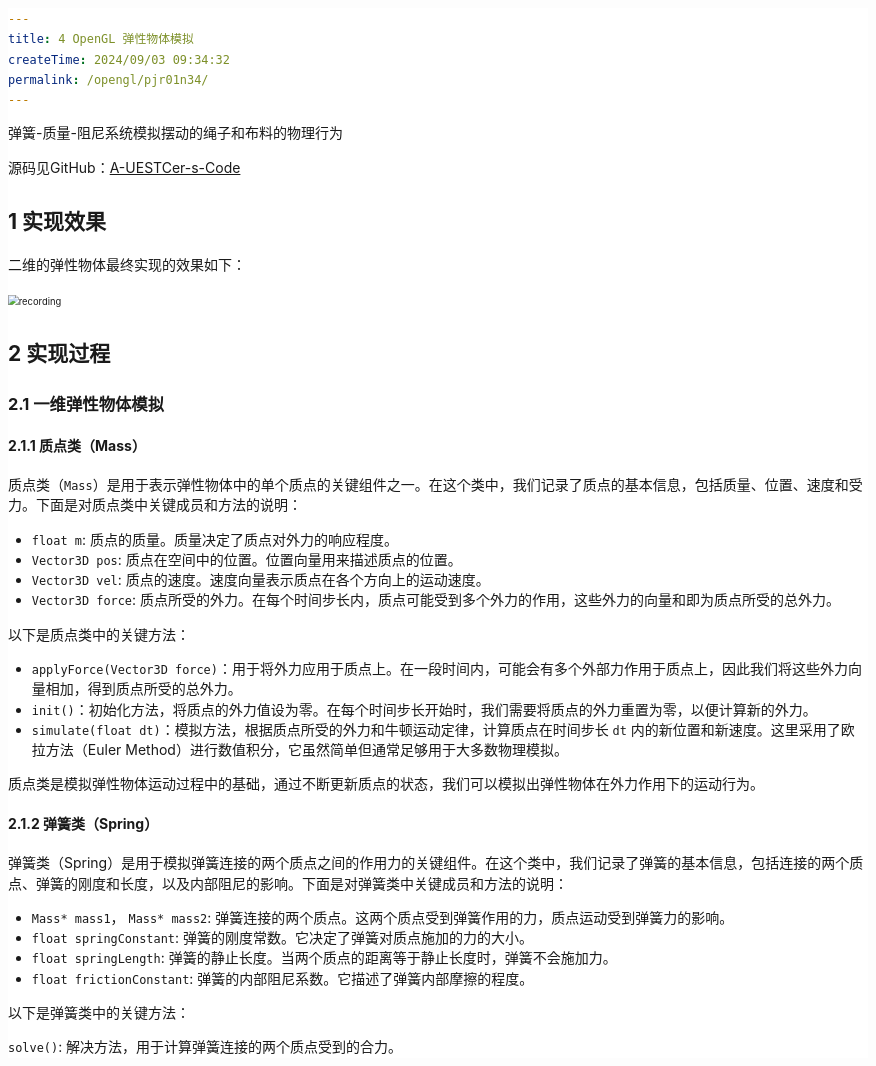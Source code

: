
 ```yaml
---
title: 4 OpenGL 弹性物体模拟
createTime: 2024/09/03 09:34:32
permalink: /opengl/pjr01n34/
---
```


弹簧-质量-阻尼系统模拟摆动的绳子和布料的物理行为

源码见GitHub：[A-UESTCer-s-Code](https://github.com/PLUS-WAVE/A-UESTCer-s-Code/tree/master/B.%E5%A4%A7%E4%BA%8C%E4%B8%8B/%E5%9B%BE%E5%BD%A2%E4%B8%8E%E5%8A%A8%E7%94%BB%E2%85%A1/%E5%AE%9E%E9%AA%8C4/src)

## 1 实现效果

二维的弹性物体最终实现的效果如下：

<img src="https://raw.githubusercontent.com/PLUS-WAVE/blog-image/master/img/blog/2024-09-03/recording-1716622747376-2.gif" alt="recording" style="zoom:67%;" />

## 2 实现过程

### 2.1 一维弹性物体模拟

#### 2.1.1 质点类（Mass）

质点类（`Mass`）是用于表示弹性物体中的单个质点的关键组件之一。在这个类中，我们记录了质点的基本信息，包括质量、位置、速度和受力。下面是对质点类中关键成员和方法的说明：

- `float m`: 质点的质量。质量决定了质点对外力的响应程度。
- `Vector3D pos`: 质点在空间中的位置。位置向量用来描述质点的位置。
- `Vector3D vel`: 质点的速度。速度向量表示质点在各个方向上的运动速度。
- `Vector3D force`: 质点所受的外力。在每个时间步长内，质点可能受到多个外力的作用，这些外力的向量和即为质点所受的总外力。

以下是质点类中的关键方法：

- `applyForce(Vector3D force)`：用于将外力应用于质点上。在一段时间内，可能会有多个外部力作用于质点上，因此我们将这些外力向量相加，得到质点所受的总外力。
- `init()`：初始化方法，将质点的外力值设为零。在每个时间步长开始时，我们需要将质点的外力重置为零，以便计算新的外力。
- `simulate(float dt)`：模拟方法，根据质点所受的外力和牛顿运动定律，计算质点在时间步长 `dt` 内的新位置和新速度。这里采用了欧拉方法（Euler Method）进行数值积分，它虽然简单但通常足够用于大多数物理模拟。

质点类是模拟弹性物体运动过程中的基础，通过不断更新质点的状态，我们可以模拟出弹性物体在外力作用下的运动行为。

#### 2.1.2 弹簧类（Spring）

弹簧类（Spring）是用于模拟弹簧连接的两个质点之间的作用力的关键组件。在这个类中，我们记录了弹簧的基本信息，包括连接的两个质点、弹簧的刚度和长度，以及内部阻尼的影响。下面是对弹簧类中关键成员和方法的说明：

- `Mass* mass1`， `Mass* mass2`: 弹簧连接的两个质点。这两个质点受到弹簧作用的力，质点运动受到弹簧力的影响。
- `float springConstant`: 弹簧的刚度常数。它决定了弹簧对质点施加的力的大小。
- `float springLength`: 弹簧的静止长度。当两个质点的距离等于静止长度时，弹簧不会施加力。
- `float frictionConstant`: 弹簧的内部阻尼系数。它描述了弹簧内部摩擦的程度。

以下是弹簧类中的关键方法：

`solve()`: 解决方法，用于计算弹簧连接的两个质点受到的合力。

________________________________________

Exact copy, pictures removed: set down the whole listing above.

Source code

:
 ```yaml
---
title: 4 OpenGL 弹性物体模拟
createTime: 2024/09/03 09:34:32
permalink: /opengl/pjr01n34/
---
```


弹簧-质量-阻尼系统模拟摆动的绳子和布料的物理行为

源码见GitHub：[A-UESTCer-s-Code](https://github.com/PLUS-WAVE/A-UESTCer-s-Code/tree/master/B.%E5%A4%A7%E4%BA%8C%E4%B8%8B/%E5%9B%BE%E5%BD%A2%E4%B8%8E%E5%8A%A8%E7%94%BB%E2%85%A1/%E5%AE%9E%E9%AA%8C4/src)

## 1 实现效果

二维的弹性物体最终实现的效果如下：

<img src="https://raw.githubusercontent.com/PLUS-WAVE/blog-image/master/img/blog/2024-09-03/recording-1716622747376-2.gif" alt="recording" style="zoom:67%;" />

## 2 实现过程

### 2.1 一维弹性物体模拟

#### 2.1.1 质点类（Mass）

质点类（`Mass`）是用于表示弹性物体中的单个质点的关键组件之一。在这个类中，我们记录了质点的基本信息，包括质量、位置、速度和受力。下面是对质点类中关键成员和方法的说明：

- `float m`: 质点的质量。质量决定了质点对外力的响应程度。
- `Vector3D pos`: 质点在空间中的位置。位置向量用来描述质点的位置。
- `Vector3D vel`: 质点的速度。速度向量表示质点在各个方向上的运动速度。
- `Vector3D force`: 质点所受的外力。在每个时间步长内，质点可能受到多个外力的作用，这些外力的向量和即为质点所受的总外力。

以下是质点类中的关键方法：

- `applyForce(Vector3D force)`：用于将外力应用于质点上。在一段时间内，可能会有多个外部力作用于质点上，因此我们将这些外力向量相加，得到质点所受的总外力。
- `init()`：初始化方法，将质点的外力值设为零。在每个时间步长开始时，我们需要将质点的外力重置为零，以便计算新的外力。
- `simulate(float dt)`：模拟方法，根据质点所受的外力和牛顿运动定律，计算质点在时间步长 `dt` 内的新位置和新速度。这里采用了欧拉方法（Euler Method）进行数值积分，它虽然简单但通常足够用于大多数物理模拟。

质点类是模拟弹性物体运动过程中的基础，通过不断更新质点的状态，我们可以模拟出弹性物体在外力作用下的运动行为。

#### 2.1.2 弹簧类（Spring）

弹簧类（Spring）是用于模拟弹簧连接的两个质点之间的作用力的关键组件。在这个类中，我们记录了弹簧的基本信息，包括连接的两个质点、弹簧的刚度和长度，以及内部阻尼的影响。下面是对弹簧类中关键成员和方法的说明：

- `Mass* mass1`， `Mass* mass2`: 弹簧连接的两个质点。这两个质点受到弹簧作用的力，质点运动受到弹簧力的影响。
- `float springConstant`: 弹簧的刚度常数。它决定了弹簧对质点施加的力的大小。
- `float springLength`: 弹簧的静止长度。当两个质点的距离等于静止长度时，弹簧不会施加力。
- `float frictionConstant`: 弹簧的内部阻尼系数。它描述了弹簧内部摩擦的程度。

以下是弹簧类中的关键方法：

`solve()`: 解决方法，用于计算弹簧连接的两个质点受到的合力。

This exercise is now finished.